[Start of section]
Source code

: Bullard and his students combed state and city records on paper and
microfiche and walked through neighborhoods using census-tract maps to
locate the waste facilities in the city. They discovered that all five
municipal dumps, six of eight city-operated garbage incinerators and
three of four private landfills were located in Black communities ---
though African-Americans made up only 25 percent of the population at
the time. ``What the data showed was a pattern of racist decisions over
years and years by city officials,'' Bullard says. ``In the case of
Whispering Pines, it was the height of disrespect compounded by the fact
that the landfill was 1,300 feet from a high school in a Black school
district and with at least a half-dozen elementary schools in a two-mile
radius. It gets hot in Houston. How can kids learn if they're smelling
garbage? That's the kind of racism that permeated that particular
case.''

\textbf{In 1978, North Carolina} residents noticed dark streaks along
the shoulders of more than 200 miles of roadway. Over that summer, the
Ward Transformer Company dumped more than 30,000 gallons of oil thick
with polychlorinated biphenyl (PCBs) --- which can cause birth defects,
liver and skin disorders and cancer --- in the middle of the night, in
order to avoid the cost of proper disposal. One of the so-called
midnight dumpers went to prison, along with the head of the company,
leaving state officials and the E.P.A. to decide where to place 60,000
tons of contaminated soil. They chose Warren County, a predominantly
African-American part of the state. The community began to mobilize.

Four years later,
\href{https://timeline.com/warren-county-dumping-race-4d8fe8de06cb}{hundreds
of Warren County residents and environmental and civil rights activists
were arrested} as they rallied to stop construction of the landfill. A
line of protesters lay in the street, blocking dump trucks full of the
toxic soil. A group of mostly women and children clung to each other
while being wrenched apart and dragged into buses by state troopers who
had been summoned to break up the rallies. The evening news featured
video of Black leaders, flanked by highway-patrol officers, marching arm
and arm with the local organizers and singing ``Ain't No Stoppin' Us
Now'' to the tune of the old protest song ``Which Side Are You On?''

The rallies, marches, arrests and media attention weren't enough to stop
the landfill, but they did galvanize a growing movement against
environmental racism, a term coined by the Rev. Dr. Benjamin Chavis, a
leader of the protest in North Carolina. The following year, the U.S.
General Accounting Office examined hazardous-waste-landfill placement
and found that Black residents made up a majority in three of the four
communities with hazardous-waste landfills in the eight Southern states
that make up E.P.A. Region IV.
[End of section]
[Start of section]
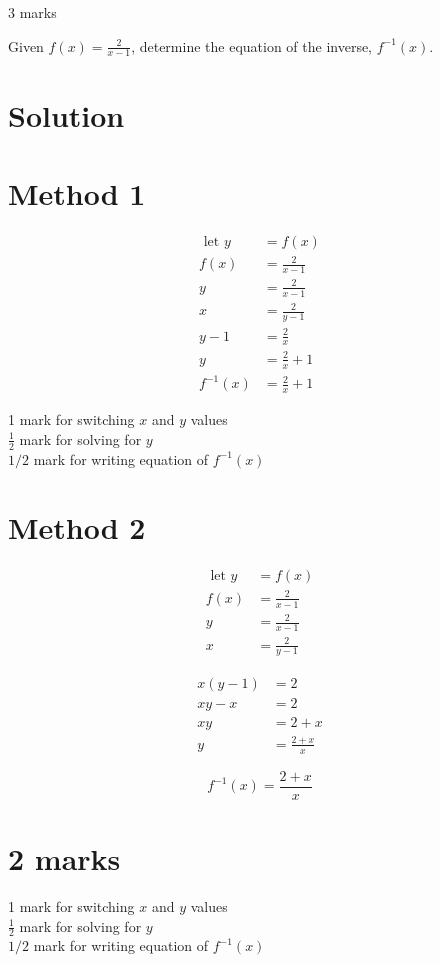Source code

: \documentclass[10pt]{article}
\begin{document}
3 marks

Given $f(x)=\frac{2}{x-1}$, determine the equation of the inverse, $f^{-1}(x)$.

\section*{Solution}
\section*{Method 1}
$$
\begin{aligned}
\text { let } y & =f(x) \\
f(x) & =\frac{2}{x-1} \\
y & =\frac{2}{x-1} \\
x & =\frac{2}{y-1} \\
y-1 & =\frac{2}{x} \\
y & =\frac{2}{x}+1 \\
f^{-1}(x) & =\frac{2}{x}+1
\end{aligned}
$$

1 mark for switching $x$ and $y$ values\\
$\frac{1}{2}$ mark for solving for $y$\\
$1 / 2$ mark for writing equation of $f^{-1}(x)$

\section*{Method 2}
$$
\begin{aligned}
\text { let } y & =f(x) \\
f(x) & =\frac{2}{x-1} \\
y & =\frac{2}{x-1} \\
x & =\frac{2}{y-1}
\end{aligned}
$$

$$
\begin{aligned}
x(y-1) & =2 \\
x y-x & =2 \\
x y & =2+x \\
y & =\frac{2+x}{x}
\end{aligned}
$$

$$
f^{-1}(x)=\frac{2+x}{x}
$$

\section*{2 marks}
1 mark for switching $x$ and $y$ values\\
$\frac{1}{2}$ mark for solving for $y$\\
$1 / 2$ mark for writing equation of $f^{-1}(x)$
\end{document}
[End of section]
__Task prompt__. When you reach the line in the material above that holds "leader of the", begin reproducing lines exactly, and stop after the line that holds "that make up E.P.A. Region IV.".

__Written response__.
leader of the protest in North Carolina. The following year, the U.S.
General Accounting Office examined hazardous-waste-landfill placement
and found that Black residents made up a majority in three of the four
communities with hazardous-waste landfills in the eight Southern states
that make up E.P.A. Region IV.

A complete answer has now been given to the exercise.